The event-free survival of childhood acute lymphoblastic leukemia (ALL) has been reported to be superior when oral methotrexate (MTX) and 6-mercaptopurine (6MP) maintenance therapy (MT) is administered in the evening compared to the morning.
In the ALL92 MT study we prospectively registered the intake of MTX/6MP. The registration was done when blood samples for erythrocyte MTX/6MP metabolite measurements were collected, and referred to the time of intake in the period since last registration. Nine thousand one hundred ninety-five registrations in total. The administration of MTX/6MP was scored as morning, midday, or evening.

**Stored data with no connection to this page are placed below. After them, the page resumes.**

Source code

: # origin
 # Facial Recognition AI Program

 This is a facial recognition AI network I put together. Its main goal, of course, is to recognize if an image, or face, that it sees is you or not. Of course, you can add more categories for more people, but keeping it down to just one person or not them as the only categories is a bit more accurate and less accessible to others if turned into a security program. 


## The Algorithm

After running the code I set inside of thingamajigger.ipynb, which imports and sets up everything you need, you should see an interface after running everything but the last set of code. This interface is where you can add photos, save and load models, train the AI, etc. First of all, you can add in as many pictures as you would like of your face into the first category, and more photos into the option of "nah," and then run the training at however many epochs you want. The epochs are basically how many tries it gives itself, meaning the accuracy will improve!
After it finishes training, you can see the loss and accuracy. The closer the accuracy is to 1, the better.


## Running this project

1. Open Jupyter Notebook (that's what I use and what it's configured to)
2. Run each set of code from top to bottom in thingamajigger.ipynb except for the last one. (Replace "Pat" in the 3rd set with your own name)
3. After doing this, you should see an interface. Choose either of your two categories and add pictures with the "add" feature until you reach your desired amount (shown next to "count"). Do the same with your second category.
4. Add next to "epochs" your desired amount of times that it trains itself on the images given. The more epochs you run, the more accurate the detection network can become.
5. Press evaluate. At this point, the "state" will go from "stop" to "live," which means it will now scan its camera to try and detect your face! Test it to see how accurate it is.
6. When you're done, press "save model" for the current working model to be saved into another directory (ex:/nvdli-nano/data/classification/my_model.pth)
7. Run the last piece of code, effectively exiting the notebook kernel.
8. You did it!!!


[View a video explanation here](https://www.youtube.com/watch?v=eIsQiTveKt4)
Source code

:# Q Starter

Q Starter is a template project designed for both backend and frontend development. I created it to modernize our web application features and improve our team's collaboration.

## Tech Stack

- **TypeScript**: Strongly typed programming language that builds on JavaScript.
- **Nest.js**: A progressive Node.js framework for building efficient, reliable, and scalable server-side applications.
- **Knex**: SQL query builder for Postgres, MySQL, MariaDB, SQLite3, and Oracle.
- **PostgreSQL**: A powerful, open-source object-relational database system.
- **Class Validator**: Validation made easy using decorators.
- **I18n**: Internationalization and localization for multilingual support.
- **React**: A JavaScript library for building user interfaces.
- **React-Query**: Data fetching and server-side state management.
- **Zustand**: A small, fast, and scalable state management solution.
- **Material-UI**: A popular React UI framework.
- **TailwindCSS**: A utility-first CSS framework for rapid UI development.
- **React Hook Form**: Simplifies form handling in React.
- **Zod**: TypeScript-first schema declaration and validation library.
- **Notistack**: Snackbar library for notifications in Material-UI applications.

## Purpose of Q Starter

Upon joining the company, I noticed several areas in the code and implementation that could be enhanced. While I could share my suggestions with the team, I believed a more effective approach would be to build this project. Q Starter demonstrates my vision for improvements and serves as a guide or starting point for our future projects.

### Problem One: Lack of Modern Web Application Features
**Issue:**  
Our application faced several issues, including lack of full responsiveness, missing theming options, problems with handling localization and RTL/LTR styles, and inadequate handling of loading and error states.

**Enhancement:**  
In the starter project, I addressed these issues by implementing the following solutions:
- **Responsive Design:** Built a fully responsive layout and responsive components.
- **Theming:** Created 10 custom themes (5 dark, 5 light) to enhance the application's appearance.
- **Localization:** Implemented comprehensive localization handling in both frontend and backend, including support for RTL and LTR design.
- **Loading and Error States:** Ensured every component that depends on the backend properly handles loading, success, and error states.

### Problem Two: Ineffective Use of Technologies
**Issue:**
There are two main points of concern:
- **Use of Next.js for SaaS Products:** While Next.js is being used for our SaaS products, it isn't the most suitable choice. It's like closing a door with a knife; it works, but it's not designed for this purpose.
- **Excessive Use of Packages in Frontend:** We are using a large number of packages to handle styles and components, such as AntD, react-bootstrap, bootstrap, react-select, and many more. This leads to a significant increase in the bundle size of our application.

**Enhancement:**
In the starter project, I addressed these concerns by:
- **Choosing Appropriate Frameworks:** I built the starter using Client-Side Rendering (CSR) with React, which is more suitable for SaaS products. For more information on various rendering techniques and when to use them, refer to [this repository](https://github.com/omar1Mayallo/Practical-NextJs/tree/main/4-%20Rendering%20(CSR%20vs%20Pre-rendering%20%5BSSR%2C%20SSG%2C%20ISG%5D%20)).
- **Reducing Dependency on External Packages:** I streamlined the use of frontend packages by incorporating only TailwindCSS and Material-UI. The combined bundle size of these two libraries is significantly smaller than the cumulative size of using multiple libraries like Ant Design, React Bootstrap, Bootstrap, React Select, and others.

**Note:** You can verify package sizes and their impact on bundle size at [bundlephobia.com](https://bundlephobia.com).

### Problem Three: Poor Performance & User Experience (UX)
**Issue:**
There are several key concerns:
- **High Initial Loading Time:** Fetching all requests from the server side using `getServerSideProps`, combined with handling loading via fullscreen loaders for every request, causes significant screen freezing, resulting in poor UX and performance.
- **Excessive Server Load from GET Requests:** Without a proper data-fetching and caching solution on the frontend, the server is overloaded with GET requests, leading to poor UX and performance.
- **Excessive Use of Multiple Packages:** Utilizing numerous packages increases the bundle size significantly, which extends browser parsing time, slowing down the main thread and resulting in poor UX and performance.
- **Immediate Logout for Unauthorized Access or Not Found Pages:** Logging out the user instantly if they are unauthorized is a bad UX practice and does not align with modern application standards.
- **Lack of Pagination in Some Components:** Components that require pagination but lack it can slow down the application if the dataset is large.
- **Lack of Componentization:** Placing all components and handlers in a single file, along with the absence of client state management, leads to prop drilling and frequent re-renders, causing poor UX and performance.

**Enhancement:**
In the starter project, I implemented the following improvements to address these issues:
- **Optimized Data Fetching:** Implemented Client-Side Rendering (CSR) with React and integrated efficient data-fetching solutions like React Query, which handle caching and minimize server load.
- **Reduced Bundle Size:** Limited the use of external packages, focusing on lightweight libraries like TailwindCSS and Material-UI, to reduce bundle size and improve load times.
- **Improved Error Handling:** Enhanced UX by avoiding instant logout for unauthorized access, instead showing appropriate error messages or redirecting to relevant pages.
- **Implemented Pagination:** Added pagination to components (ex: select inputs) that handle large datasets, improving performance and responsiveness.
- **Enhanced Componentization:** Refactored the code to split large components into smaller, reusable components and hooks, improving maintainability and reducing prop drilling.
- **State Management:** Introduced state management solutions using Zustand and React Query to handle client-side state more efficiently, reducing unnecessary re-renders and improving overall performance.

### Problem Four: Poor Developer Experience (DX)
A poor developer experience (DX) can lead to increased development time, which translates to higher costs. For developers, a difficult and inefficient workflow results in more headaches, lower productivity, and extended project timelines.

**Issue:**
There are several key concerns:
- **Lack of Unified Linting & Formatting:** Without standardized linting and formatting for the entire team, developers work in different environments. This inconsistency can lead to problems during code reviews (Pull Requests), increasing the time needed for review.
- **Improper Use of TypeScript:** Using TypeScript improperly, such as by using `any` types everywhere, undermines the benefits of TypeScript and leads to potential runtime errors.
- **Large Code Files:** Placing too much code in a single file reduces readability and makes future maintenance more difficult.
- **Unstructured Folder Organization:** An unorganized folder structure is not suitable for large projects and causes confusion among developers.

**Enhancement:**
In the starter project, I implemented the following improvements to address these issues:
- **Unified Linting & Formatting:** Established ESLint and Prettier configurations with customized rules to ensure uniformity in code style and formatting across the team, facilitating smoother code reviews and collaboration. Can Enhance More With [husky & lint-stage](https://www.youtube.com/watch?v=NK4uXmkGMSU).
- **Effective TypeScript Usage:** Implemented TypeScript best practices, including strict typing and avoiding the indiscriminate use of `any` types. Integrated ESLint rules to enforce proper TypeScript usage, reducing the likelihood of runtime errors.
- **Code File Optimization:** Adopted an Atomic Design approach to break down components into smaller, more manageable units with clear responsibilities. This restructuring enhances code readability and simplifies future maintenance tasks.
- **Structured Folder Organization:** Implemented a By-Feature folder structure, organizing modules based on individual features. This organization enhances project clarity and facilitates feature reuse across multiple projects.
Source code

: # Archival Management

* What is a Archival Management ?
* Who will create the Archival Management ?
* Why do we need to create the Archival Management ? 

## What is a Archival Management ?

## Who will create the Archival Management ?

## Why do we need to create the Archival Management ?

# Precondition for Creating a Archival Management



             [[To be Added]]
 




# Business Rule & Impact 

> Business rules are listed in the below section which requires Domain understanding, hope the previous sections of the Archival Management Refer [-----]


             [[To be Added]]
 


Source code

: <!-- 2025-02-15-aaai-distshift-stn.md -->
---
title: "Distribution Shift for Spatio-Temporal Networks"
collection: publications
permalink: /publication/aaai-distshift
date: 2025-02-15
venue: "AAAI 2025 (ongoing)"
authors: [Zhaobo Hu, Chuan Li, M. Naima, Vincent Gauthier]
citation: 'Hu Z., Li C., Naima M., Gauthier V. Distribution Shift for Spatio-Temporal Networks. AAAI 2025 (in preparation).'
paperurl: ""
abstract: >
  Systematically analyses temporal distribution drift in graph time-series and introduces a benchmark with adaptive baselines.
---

Of 532 patients, 296 took their medication consistently in the evening, 129 in the evening 50.0–99.9% of the time, and 101 in the evening <50% of the time, six did not have any registrations. The circadian schedule did not differ significantly by age, sex, MTX/6MP doses, and average absolute neutrophil counts. The circadian schedule groups did differ on risk groups (P = 0.003) with fewer HR patients in the 50–99.9% group, and there was a negative correlation between percentage of time on evening schedule and average WBC (Spearman's rho −0.15; P = 0.0004). Average WBC was not associated with relapse on ALL92. In a Cox multivariate model the circadian schedule of MTX/6MP was not of prognostic significance for the risk of relapse, and the 10-year cumulative relapse risk was below 20% in all groups.
An evening schedule may still be recommended based on the previous publications, but in this study morning administration of MTX and 6MP does not seem to impact EFS. Pediatr Blood Cancer 2014;61:653–658. © 2013 Wiley Periodicals, Inc.